Scientists at the Tokyo Institute of Technology and the University of Tokyo in Japan believe they have taken a step toward achieving self-powered components by developing a new type of micro-electromechanical system (MEMS) energy harvester. Their approach enables far more flexible designs than are currently possible—something, they say, that is crucial if such systems are to be used for the Internet of Things (IoT) and wireless sensor networks.
There are three basic ways to convert vibrations to electricity in a manner suitable to power miniature components: electromagnetic, electrostatic, and piezoelectric mechanisms. The Tokyo Tech scientists favor the electrostatic method because it provides a wider choice of frequencies at the low-frequency range, and because the output power density is relatively larger.
A MEMS electrostatic energy harvester uses an electret (the electrical equivalent of a permanent magnet with a permanently stored charge) and a MEMS variable capacitor. The capacitor employs a movable electrode attached to a spring, which moves with ambient vibration.
The capacitance of the electret circuit is fixed, whereas the variable capacitor changes according to the stretching of the spring. When the amount of variable capacitor charge is larger than the fixed charge, a movement of charges between the two electrodes is induced and the variable capacitor gains charge. Likewise, when the amount of charge in the fixed capacitor on the electret is larger, there is a movement of charges in the opposite direction and its electrode gains charge. It is this movement of charges that can be harvested as electricity, according to the principle of electrostatics.
"Until now, the design of MEMS electrostatic energy harvesters has been very constrained," says Daisuke Yamane, an assistant professor at Tokyo Tech, and one of the scientists who developed the new device.
The reason, he explains, is that conventional electrostatic harvesters place the electret together with the variable capacitor in the MEMS unit. "So it was difficult to optimize the design of each device element and to use the best materials for them because the electret is integrated into the MEMS structure," says Yamane.
The answer to this difficulty was to separate the electret from the MEMS structure by fabricating two separate chips. However, this required a complete redesign of the electret. While it was housed in the MEMS unit, one of its sides was attached to the fixed electrode, while the other side was open to the air to allow capacitance to take place.
In the newly fabricated chip, there is no air gap. So the scientists fabricated an additional electrode and a dielectric layer to sandwich the electret between two electrodes.
While the concept has been demonstrated to work, a number of challenges remain. For instance, parasitic capacitance needs to be properly estimated and further reduced. This can be achieved by creating a balance in the capacitance between the variable capacitor and the electret—a key step in ensuring the technology is successful.
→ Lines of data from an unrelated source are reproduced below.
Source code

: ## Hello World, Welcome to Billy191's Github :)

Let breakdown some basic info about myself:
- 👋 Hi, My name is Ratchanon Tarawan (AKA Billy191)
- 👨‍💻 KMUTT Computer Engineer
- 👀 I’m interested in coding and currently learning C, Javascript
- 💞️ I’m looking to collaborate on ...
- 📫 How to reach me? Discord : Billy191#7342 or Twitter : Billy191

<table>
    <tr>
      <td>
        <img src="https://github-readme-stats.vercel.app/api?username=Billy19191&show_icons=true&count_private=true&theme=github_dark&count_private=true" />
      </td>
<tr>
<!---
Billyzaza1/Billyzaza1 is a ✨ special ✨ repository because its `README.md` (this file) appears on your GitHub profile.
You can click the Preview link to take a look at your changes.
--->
So the team is developing a simulation environment to aid them in this task.
They also need to reduce the size of both the MEMS unit and the electret, and they need to improve the efficiency of energy harvesting by optimizing both the design of the harvester and the materials used.
"We think conventional bonding techniques will help minimize the total size and also help improve harvesting performance," Yamane adds. He estimates these improvements will take place over the next several years, so commercialization is still some time away.
When the MEMS energy harvester is ready for practical use, the team expects it will be fit to power sensors in IoT and wireless networks. These include inertial sensors, pressure sensors, and temperature and humidity sensors. Such self-powered devices could monitor the environment and send information to various systems such as those monitoring traffic patterns, or natural disasters.
Yamane is the lead author of a paper about the new MEMS device that was presented at the IEEE International Conference on Micro Electro Mechanical Systems, which took place in Seoul, South Korea, from January 27 and 31.